One place where these strategies come together, according to Watkins, is Rwanda. The country has high investment in safer road design and enforces their speed policies; compared to neighboring Uganda, Rwanda has much lower fatality levels.

Another example that inspires optimism is Vietnam. Greig Craft founded Asia Injury Prevention in Hanoi in 1999 to address the growing problem of traffic fatalities, specifically for riders of motorbikes. “It’s not unusual to see a mom, a dad and two kids hanging on for dear life to a motorbike,” Craft says. “In the developing world, the motorbike is the family car.” Industrialization also plays into this dynamic. Craft describes a pattern in which, a factory goes up, people get jobs, they buy a color TV, and then they buy a motorbike. That means the number of bikes and riders on the road is increasing rapidly, which means more accidents. Craft calls this “the dark side of globalization.”

Until 2007, Vietnam had no laws requiring riders to wear helmets. Once Craft’s organization got the law in place, the number of riders wearing helmets more than doubled. Fatalities dropped dramatically. His organization focuses not only on providing physical helmets to people, but on making sure there are standards of safety. When helmet laws were instituted in Nigeria, Craft said, people were often seen wearing watermelons and plastic bowls on their heads to avoid fees.
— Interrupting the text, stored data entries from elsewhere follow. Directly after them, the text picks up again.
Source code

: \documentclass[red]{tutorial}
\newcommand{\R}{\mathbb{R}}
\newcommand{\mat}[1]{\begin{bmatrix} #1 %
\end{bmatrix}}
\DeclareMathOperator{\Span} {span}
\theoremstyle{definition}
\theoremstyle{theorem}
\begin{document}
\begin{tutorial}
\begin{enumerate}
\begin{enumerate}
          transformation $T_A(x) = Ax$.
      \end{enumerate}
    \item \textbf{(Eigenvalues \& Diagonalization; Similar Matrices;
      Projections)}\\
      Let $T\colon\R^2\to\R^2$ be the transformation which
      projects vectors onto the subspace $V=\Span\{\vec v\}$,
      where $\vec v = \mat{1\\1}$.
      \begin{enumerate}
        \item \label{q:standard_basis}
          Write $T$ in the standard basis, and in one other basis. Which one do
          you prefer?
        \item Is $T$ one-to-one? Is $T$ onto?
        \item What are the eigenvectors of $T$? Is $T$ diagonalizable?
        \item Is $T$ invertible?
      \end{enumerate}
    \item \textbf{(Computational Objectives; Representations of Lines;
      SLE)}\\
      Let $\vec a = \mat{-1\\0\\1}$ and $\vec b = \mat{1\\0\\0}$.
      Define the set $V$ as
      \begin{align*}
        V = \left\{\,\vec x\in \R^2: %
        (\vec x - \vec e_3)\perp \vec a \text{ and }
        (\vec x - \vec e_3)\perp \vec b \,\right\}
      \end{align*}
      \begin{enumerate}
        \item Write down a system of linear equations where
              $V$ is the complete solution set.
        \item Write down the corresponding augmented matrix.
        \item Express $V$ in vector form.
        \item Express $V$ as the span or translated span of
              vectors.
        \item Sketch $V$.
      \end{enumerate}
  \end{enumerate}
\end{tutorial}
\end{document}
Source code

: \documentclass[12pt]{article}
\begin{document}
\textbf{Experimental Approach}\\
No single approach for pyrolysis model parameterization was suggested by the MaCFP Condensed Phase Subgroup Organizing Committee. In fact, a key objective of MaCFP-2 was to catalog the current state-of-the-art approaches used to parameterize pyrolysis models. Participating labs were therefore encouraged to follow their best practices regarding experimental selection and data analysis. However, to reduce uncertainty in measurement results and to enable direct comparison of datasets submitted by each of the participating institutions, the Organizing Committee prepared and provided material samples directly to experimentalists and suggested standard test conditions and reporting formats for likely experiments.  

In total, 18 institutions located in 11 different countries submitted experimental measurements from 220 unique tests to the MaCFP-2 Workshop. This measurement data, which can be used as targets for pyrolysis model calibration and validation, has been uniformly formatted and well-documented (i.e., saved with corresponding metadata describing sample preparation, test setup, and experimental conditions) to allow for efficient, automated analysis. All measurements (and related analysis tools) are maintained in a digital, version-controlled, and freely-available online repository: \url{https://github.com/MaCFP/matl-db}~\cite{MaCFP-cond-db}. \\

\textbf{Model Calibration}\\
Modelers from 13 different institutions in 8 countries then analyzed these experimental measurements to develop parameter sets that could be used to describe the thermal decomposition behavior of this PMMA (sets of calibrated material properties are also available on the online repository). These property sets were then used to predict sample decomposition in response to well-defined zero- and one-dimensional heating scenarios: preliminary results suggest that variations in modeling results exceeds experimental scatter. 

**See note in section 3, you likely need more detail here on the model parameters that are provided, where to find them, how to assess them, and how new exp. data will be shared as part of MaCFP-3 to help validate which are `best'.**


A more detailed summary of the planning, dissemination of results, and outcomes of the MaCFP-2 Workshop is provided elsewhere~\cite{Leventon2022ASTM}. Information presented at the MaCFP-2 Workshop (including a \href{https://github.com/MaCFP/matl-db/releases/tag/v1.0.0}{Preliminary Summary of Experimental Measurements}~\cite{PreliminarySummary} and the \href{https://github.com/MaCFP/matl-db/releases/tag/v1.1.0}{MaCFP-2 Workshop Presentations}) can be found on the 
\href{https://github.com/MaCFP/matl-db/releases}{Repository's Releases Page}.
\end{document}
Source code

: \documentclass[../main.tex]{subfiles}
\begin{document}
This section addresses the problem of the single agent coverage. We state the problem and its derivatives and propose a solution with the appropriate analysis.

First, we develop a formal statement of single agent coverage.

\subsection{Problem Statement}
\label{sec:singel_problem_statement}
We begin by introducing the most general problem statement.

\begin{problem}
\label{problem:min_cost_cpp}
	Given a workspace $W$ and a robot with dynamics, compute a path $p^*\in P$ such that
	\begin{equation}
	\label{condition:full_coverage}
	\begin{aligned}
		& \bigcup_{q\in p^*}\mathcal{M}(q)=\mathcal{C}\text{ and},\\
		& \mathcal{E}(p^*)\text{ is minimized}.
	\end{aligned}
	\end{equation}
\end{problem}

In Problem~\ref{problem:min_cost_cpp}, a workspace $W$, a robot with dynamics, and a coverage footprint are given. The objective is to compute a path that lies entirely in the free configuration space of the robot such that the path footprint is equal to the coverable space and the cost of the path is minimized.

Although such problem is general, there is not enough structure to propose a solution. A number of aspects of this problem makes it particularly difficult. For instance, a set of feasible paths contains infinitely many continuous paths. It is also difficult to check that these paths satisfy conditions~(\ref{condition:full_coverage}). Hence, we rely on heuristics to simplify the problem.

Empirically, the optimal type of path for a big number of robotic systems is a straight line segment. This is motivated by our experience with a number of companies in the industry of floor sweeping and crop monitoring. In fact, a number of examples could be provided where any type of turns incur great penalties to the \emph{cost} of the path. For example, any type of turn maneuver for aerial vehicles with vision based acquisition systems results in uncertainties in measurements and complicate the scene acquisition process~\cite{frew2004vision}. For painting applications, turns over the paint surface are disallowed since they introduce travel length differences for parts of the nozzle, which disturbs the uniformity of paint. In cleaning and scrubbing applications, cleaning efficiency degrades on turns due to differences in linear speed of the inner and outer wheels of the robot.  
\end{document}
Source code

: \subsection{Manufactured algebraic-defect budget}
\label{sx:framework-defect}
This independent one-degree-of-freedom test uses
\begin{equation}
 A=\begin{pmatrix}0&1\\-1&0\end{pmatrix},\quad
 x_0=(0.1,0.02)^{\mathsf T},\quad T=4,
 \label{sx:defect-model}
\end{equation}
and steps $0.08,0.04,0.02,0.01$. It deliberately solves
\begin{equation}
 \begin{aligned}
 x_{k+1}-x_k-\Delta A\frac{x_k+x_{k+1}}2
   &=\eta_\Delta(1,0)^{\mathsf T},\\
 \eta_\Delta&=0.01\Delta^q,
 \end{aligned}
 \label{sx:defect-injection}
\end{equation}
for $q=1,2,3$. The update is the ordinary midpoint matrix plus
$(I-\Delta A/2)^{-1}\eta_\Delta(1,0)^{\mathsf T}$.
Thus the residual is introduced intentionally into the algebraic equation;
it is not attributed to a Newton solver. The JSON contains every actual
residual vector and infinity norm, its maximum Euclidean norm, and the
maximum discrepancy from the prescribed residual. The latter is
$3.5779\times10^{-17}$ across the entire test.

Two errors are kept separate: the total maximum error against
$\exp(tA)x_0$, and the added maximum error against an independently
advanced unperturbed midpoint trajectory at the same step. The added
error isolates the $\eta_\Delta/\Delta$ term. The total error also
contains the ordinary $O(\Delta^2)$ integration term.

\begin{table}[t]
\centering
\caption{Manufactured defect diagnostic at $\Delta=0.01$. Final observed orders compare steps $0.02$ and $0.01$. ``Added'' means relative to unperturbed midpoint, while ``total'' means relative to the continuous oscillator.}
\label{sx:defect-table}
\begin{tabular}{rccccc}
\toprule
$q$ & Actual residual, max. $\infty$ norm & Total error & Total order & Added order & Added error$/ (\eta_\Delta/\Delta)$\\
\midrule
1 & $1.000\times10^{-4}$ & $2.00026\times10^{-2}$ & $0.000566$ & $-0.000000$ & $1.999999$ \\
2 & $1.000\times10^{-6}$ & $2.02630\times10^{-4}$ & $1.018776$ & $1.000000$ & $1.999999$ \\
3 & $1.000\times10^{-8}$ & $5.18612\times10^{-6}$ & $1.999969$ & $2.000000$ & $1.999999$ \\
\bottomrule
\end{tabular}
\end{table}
Like Watkins, he cites public awareness as a major part of his five pillar strategy for reducing road traffic deaths. The Injury Prevention Foundation is now working in Cambodia, Thailand, and China as well as east African countries like Uganda and Tanzania.

Craft’s success is a relatively lone bright spot. Only a handful of countries have published comprehensive ten year plans for how they intend to combat growing numbers of motor vehicle fatalities. Even if they do, public awareness and regulation campaigns can only do so much to combat the driving social and economic forces of these countries. “The…fundamental issue is whether these roads are the right response to mobility needs,” said Billingsley, “We build roads too fast to try to move goods for trade without thinking about social needs of the people.”